• INPUT MATERIAL:
——

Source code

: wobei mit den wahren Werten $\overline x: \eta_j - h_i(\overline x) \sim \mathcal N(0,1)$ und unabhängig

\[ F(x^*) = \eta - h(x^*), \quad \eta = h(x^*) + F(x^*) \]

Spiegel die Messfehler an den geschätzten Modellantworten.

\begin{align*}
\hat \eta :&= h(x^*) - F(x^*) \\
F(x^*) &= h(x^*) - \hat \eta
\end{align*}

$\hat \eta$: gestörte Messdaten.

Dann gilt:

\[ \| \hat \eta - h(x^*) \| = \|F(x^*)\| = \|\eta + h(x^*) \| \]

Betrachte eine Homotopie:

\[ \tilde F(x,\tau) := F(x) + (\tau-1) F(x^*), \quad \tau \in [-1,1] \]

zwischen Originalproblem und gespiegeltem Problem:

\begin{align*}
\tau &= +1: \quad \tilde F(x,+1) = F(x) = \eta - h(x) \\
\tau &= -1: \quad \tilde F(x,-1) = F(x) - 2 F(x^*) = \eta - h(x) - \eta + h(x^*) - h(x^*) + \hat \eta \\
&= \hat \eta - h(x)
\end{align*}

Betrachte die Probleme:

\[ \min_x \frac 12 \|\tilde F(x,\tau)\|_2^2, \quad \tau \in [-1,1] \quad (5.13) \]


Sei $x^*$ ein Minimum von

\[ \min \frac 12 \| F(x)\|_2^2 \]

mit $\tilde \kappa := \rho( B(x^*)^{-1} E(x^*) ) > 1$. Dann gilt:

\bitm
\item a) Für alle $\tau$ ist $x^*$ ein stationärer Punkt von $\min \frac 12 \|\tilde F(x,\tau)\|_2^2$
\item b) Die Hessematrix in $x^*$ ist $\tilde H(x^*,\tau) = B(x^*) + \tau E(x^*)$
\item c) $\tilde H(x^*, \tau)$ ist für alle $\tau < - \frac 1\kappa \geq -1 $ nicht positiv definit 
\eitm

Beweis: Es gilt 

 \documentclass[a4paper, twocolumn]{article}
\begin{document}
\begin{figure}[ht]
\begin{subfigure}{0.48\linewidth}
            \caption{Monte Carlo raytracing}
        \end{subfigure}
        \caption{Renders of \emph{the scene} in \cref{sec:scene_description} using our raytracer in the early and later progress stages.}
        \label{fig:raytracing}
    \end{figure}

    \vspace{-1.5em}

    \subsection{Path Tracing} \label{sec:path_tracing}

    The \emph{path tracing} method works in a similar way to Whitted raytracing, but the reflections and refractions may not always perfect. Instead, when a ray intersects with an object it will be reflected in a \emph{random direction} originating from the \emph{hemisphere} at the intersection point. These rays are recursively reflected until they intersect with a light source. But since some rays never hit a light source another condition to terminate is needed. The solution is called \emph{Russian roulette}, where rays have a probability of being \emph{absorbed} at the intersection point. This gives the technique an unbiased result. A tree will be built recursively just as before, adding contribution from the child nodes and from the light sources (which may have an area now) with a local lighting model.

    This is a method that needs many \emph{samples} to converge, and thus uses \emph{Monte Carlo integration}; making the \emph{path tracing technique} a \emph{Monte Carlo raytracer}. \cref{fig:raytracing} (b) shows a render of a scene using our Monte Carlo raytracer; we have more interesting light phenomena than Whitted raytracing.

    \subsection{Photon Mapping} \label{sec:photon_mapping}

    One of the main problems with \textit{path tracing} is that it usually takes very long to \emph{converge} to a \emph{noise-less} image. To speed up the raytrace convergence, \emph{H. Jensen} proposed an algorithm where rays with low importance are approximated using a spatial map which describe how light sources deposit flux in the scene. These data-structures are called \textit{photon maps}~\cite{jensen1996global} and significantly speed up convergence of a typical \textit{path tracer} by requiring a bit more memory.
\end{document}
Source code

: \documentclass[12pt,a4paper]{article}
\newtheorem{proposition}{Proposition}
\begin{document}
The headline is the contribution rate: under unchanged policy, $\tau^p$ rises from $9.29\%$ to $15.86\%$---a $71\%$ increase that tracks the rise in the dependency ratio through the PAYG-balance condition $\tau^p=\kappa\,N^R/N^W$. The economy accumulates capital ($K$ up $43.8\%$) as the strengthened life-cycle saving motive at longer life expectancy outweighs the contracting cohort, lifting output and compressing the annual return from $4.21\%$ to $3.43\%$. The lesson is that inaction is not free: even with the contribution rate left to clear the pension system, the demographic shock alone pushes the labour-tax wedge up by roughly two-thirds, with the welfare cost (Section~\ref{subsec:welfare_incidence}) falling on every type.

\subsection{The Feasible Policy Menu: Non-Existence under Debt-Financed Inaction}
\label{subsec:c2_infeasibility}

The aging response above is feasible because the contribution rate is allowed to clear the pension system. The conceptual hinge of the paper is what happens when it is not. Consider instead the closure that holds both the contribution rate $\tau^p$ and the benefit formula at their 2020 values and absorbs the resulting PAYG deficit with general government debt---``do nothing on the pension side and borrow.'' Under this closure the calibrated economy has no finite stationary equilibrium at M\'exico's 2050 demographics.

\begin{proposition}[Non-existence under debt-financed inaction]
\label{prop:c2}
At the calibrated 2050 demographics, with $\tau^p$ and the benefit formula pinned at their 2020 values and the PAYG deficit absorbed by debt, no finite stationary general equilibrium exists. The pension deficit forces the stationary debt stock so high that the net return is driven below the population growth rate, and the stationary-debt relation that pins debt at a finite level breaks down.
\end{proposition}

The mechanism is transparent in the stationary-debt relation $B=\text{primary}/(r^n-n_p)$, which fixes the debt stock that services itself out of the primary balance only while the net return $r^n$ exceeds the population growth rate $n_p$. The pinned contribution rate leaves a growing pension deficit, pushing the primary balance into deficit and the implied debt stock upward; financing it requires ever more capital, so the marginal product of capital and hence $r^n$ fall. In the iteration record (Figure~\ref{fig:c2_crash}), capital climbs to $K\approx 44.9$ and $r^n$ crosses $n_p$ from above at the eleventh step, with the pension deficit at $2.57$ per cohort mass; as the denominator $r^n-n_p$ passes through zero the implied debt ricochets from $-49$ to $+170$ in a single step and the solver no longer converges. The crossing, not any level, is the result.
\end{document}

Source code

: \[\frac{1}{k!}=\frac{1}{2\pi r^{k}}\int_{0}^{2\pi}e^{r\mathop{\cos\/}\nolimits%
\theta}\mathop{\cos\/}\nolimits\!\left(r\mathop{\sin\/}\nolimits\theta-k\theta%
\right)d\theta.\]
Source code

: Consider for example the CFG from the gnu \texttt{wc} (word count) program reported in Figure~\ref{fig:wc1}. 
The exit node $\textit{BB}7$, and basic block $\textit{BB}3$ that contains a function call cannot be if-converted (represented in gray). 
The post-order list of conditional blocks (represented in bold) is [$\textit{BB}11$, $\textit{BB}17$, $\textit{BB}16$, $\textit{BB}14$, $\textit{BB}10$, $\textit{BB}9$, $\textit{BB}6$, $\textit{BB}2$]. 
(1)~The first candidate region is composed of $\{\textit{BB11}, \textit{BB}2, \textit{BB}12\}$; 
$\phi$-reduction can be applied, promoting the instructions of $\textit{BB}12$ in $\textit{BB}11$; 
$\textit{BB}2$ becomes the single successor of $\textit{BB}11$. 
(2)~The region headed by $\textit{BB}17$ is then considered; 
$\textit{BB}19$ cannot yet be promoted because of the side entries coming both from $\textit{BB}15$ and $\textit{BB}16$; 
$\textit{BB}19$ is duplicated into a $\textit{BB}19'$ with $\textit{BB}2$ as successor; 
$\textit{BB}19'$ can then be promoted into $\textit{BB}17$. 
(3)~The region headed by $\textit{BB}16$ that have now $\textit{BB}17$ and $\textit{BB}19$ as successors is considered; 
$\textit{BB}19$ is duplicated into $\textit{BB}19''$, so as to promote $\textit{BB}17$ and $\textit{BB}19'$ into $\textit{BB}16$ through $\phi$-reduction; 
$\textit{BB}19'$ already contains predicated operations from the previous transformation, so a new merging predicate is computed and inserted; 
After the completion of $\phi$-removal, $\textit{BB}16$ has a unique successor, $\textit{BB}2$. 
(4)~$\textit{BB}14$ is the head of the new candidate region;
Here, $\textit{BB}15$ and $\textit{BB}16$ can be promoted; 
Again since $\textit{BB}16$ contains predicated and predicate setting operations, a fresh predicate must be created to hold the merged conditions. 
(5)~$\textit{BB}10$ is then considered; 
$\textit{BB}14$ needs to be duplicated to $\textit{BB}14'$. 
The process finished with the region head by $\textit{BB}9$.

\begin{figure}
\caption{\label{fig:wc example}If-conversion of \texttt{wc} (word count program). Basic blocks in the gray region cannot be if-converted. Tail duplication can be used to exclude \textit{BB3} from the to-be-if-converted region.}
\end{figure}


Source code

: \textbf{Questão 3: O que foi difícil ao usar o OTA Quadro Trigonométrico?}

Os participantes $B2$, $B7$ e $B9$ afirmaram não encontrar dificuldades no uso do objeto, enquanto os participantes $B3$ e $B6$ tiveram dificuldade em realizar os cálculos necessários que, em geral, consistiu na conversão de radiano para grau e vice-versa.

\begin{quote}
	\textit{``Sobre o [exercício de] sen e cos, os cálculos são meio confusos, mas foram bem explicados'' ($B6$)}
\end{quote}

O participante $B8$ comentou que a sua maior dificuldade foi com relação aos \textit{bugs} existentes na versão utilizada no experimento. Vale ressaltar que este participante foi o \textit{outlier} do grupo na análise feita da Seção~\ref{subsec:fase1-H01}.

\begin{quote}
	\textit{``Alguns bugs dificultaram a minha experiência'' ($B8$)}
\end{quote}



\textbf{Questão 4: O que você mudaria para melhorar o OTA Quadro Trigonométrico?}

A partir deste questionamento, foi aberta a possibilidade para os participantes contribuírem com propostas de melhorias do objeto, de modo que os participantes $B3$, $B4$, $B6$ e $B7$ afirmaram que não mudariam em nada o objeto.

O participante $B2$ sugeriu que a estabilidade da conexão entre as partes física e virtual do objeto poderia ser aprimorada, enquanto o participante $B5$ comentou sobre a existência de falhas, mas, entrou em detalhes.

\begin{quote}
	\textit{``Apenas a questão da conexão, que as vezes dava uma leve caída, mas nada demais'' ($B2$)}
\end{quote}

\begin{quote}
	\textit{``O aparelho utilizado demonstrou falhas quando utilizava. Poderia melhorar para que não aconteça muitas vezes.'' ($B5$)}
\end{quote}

——

Whenever a line in the material contains the word "subfigure", copy that line.

• SOLUTION:
\begin{subfigure}{0.48\linewidth}
        \end{subfigure}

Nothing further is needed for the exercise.